→ **Exercise details**: Among the records that follow, set down only the lines from the one containing "The API uses" to the one containing "Register a new user account.", both included, exactly.

→ **Supplied records**:

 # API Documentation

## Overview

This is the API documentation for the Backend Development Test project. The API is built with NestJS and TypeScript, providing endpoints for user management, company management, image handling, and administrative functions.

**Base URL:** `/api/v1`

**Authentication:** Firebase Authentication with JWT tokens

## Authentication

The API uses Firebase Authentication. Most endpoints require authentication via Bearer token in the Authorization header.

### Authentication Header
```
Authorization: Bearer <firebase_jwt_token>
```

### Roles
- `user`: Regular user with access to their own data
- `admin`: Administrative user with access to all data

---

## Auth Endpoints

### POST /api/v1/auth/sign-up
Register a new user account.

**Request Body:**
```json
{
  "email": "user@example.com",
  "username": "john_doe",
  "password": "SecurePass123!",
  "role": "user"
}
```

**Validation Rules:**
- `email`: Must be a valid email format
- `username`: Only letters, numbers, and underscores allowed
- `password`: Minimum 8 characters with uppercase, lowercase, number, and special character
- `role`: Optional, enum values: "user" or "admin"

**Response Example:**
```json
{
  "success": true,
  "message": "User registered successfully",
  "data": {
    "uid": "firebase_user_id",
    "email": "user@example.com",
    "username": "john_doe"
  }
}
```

→ **Exercise result**:
The API uses Firebase Authentication. Most endpoints require authentication via Bearer token in the Authorization header.

### Authentication Header
```
Authorization: Bearer <firebase_jwt_token>
```

### Roles
- `user`: Regular user with access to their own data
- `admin`: Administrative user with access to all data

---

## Auth Endpoints

### POST /api/v1/auth/sign-up
Register a new user account.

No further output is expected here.